À pas tranquilles on remonta vers les grilles repeintes à neuf et qui brillaient, dorées, dans le beau soleil. Mais d’autres gens avaient dû être saisis de la même idée car il y avait foule quand ils arrivèrent. Tous ceux qui étaient venus regarder passer la reine se regroupaient pour voir passer celle qui avait voulu la tuer. Chose étrange, cette foule, si bavarde tout à l’heure, s’était apaisée. Calme, presque silencieuse, elle attendait, massée près des grilles, tendant le cou pour mieux voir…
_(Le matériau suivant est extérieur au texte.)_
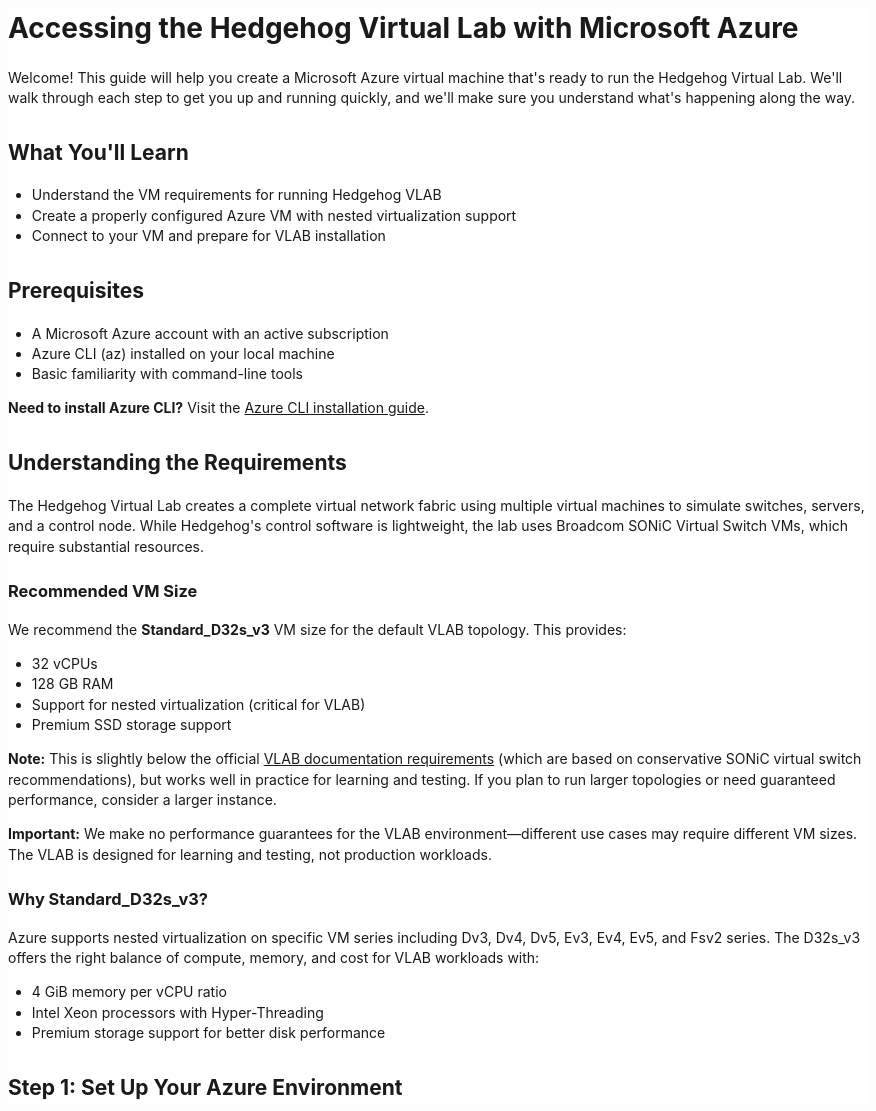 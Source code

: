 
# Accessing the Hedgehog Virtual Lab with Microsoft Azure

Welcome! This guide will help you create a Microsoft Azure virtual machine that's ready to run the Hedgehog Virtual Lab. We'll walk through each step to get you up and running quickly, and we'll make sure you understand what's happening along the way.

## What You'll Learn
- Understand the VM requirements for running Hedgehog VLAB
- Create a properly configured Azure VM with nested virtualization support
- Connect to your VM and prepare for VLAB installation

## Prerequisites
- A Microsoft Azure account with an active subscription
- Azure CLI (az) installed on your local machine
- Basic familiarity with command-line tools

**Need to install Azure CLI?** Visit the [Azure CLI installation guide](https://learn.microsoft.com/cli/azure/install-azure-cli).

## Understanding the Requirements

The Hedgehog Virtual Lab creates a complete virtual network fabric using multiple virtual machines to simulate switches, servers, and a control node. While Hedgehog's control software is lightweight, the lab uses Broadcom SONiC Virtual Switch VMs, which require substantial resources.

### Recommended VM Size
We recommend the **Standard_D32s_v3** VM size for the default VLAB topology. This provides:
- 32 vCPUs
- 128 GB RAM
- Support for nested virtualization (critical for VLAB)
- Premium SSD storage support

**Note:** This is slightly below the official [VLAB documentation requirements](https://docs.hedgehog.cloud/latest/vlab/overview/) (which are based on conservative SONiC virtual switch recommendations), but works well in practice for learning and testing. If you plan to run larger topologies or need guaranteed performance, consider a larger instance.

**Important:** We make no performance guarantees for the VLAB environment—different use cases may require different VM sizes. The VLAB is designed for learning and testing, not production workloads.

### Why Standard_D32s_v3?
Azure supports nested virtualization on specific VM series including Dv3, Dv4, Dv5, Ev3, Ev4, Ev5, and Fsv2 series. The D32s_v3 offers the right balance of compute, memory, and cost for VLAB workloads with:
- 4 GiB memory per vCPU ratio
- Intel Xeon processors with Hyper-Threading
- Premium storage support for better disk performance

## Step 1: Set Up Your Azure Environment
— C’est stupide ! dit soudain Gilles impatient. Personne ne verra rien, bien certainement. Quand cette femme partira, il est probable que ce sera dans une voiture entièrement close et au milieu d’un peloton de cavaliers…

— Je suis d’accord pour les cavaliers mais, pas pour la voiture fermée, dit Bernardin de Saint-Pierre. Le duc doit avoir bien trop peur qu’on l’accuse d’être plus ou moins en relations avec cette femme. Il tiendra sûrement à ce que chacun de ceux qui ont été témoins de ce qui s’est passé sur le fleuve s’assure de visu de ce que c’est bien la même que l’on a emmenée. Je jurerais que les mantelets seront relevés…

— Peut-être…

Soudain, une sorte de grand soupir passa sur la foule qui s’écarta tandis que les grilles s’ouvraient largement en grinçant légèrement. Encadrée d’un peloton de cavaliers, une grande voiture rouge foncé arrivait au trot le long de la grande allée principale.